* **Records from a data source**
---+---
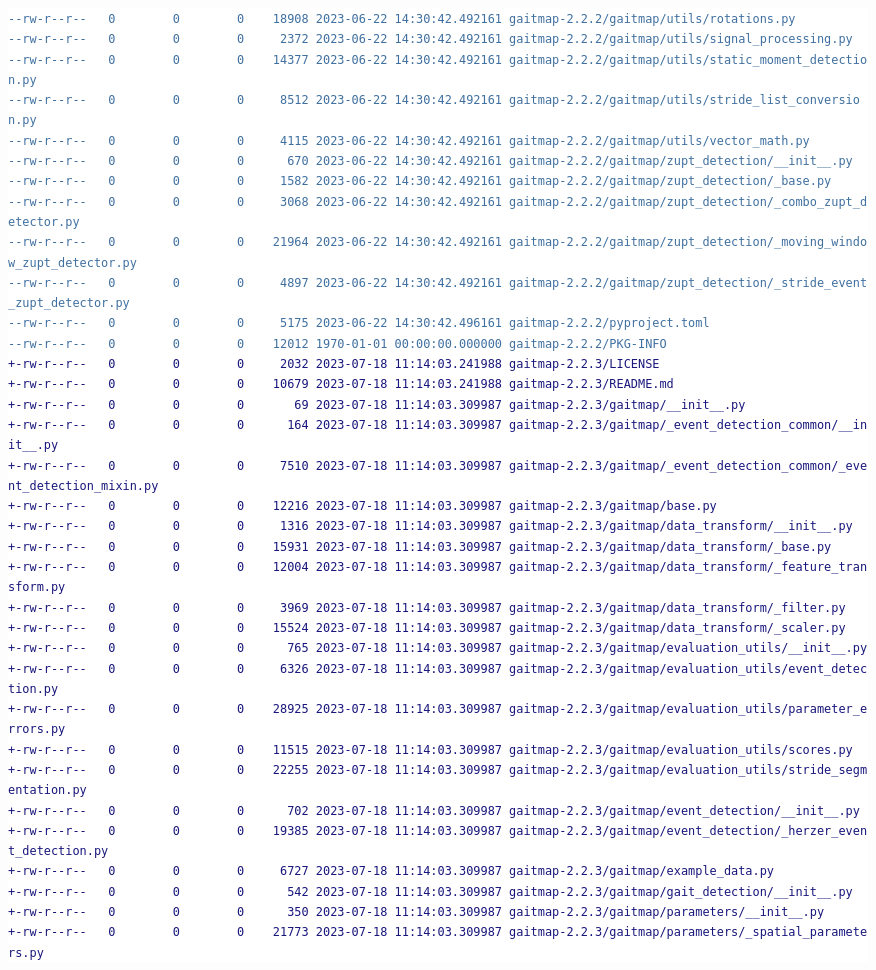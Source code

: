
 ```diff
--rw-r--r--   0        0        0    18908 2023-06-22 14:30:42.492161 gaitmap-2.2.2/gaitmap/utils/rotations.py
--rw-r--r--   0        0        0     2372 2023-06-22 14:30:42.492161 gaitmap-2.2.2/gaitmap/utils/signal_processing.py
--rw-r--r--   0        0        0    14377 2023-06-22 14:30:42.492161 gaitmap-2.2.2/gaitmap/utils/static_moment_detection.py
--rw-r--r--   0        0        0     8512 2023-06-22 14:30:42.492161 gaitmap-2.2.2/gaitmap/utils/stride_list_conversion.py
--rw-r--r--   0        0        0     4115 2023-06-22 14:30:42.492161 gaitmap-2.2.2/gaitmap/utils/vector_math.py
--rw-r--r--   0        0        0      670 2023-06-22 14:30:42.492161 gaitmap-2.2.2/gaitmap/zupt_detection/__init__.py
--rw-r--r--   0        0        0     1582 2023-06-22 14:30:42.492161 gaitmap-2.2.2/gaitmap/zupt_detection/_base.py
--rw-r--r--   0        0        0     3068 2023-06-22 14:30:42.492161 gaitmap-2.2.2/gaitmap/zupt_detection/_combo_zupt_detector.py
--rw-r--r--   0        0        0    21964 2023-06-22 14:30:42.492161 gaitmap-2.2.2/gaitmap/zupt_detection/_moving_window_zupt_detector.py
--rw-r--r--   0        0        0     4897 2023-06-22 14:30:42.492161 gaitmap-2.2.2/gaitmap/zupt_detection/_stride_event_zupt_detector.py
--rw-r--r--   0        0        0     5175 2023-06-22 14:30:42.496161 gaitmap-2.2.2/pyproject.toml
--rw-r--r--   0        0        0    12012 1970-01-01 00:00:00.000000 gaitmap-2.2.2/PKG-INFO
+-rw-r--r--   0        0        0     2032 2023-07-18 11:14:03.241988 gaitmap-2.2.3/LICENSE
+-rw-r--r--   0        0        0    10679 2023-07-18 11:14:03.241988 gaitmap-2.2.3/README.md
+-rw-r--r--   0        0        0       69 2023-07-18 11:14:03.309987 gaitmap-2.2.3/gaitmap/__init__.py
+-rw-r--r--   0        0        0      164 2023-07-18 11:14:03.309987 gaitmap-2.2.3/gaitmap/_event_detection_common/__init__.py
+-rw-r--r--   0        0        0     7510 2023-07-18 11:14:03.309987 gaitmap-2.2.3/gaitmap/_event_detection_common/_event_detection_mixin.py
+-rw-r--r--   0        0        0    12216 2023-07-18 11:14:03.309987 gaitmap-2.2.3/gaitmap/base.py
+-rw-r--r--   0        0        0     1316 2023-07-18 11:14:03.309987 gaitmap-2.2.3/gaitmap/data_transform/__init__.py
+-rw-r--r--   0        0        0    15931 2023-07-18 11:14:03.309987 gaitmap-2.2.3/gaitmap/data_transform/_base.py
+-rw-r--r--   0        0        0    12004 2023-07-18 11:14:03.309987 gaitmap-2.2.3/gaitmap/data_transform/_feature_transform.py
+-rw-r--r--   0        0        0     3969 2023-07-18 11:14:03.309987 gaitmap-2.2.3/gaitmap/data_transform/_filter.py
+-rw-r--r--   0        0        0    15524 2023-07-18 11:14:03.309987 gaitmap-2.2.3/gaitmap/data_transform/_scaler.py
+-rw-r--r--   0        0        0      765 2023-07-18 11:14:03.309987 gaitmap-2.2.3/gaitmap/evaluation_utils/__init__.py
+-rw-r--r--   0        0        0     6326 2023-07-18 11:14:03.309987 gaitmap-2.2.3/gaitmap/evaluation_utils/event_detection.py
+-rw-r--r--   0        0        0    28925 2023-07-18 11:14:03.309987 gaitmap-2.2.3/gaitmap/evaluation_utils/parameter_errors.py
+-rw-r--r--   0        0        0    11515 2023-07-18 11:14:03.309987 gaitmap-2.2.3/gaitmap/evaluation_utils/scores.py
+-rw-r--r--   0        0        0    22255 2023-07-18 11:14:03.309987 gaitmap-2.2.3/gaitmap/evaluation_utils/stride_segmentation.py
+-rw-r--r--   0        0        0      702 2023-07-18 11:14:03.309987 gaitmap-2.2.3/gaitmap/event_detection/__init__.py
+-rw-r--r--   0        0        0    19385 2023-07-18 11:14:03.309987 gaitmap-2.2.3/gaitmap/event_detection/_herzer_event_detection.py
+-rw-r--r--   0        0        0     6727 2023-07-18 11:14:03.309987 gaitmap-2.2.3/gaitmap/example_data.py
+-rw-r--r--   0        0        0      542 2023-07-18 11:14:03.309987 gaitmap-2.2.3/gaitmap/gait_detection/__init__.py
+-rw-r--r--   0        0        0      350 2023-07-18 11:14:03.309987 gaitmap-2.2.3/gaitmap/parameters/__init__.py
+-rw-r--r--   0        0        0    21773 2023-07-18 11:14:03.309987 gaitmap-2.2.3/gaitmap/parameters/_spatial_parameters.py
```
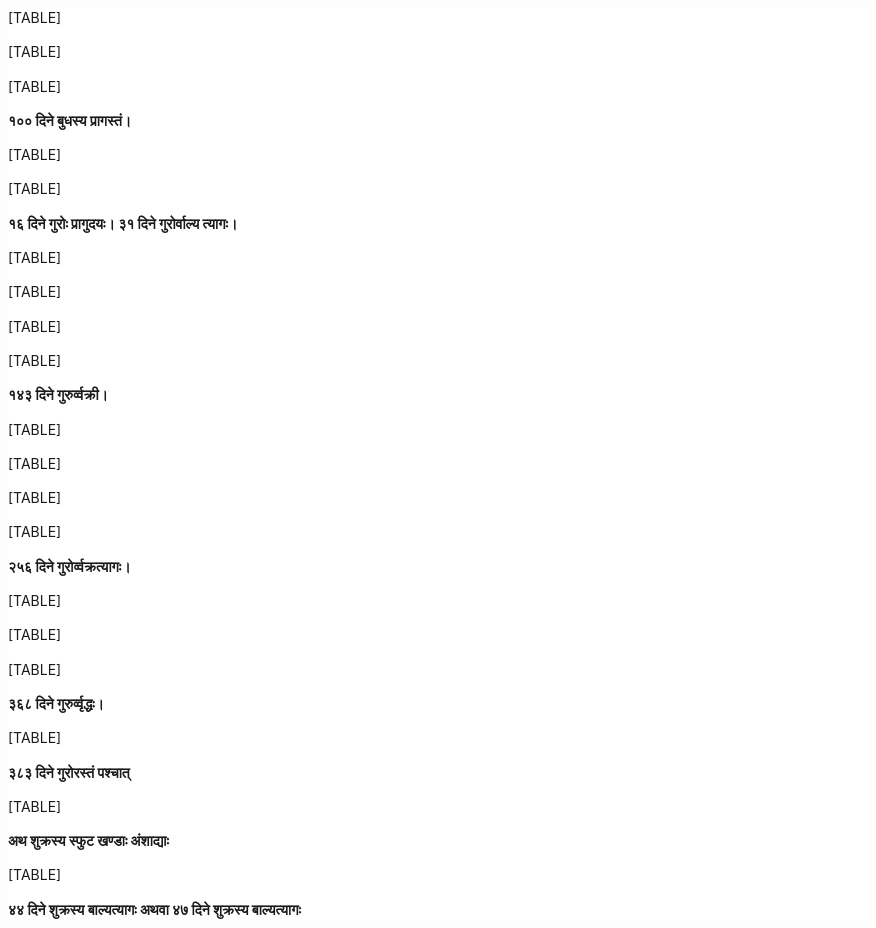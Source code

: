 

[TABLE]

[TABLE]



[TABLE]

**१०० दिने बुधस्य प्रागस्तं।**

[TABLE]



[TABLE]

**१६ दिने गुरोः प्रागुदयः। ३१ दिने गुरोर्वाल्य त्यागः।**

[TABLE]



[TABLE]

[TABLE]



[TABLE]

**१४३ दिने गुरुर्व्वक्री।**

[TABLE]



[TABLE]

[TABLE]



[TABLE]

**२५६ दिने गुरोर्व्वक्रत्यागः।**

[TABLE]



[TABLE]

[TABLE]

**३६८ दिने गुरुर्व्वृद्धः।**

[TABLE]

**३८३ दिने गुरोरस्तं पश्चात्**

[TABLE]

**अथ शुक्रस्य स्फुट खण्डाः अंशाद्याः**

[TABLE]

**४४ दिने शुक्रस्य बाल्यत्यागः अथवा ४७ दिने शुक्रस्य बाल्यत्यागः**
---+---
* **Exercise details**
Return each line in the records that holds the string "parameters".

* **Worked solution**
+-rw-r--r--   0        0        0      350 2023-07-18 11:14:03.309987 gaitmap-2.2.3/gaitmap/parameters/__init__.py
+-rw-r--r--   0        0        0    21773 2023-07-18 11:14:03.309987 gaitmap-2.2.3/gaitmap/parameters/_spatial_parameters.py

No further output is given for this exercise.